◆ **Task details**:
An exact transcription of the data below, complete and unaltered, is the expected answer.

◆ **Records shown**:

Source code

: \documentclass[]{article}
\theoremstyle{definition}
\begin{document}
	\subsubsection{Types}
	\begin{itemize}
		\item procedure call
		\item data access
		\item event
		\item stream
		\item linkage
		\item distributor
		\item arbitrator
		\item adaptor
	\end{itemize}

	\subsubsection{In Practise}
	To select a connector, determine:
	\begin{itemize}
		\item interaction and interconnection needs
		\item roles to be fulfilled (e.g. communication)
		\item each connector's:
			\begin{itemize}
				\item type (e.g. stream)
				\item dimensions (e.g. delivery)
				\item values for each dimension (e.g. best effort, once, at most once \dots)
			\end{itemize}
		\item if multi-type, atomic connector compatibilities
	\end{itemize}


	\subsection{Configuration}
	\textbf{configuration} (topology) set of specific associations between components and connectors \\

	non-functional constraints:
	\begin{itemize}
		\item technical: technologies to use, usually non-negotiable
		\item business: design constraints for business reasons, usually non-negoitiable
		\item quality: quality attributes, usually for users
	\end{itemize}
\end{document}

◆ **Response below**:
Source code

: \documentclass[]{article}
\theoremstyle{definition}
\begin{document}
	\subsubsection{Types}
	\begin{itemize}
		\item procedure call
		\item data access
		\item event
		\item stream
		\item linkage
		\item distributor
		\item arbitrator
		\item adaptor
	\end{itemize}

	\subsubsection{In Practise}
	To select a connector, determine:
	\begin{itemize}
		\item interaction and interconnection needs
		\item roles to be fulfilled (e.g. communication)
		\item each connector's:
			\begin{itemize}
				\item type (e.g. stream)
				\item dimensions (e.g. delivery)
				\item values for each dimension (e.g. best effort, once, at most once \dots)
			\end{itemize}
		\item if multi-type, atomic connector compatibilities
	\end{itemize}


	\subsection{Configuration}
	\textbf{configuration} (topology) set of specific associations between components and connectors \\

	non-functional constraints:
	\begin{itemize}
		\item technical: technologies to use, usually non-negotiable
		\item business: design constraints for business reasons, usually non-negoitiable
		\item quality: quality attributes, usually for users
	\end{itemize}
\end{document}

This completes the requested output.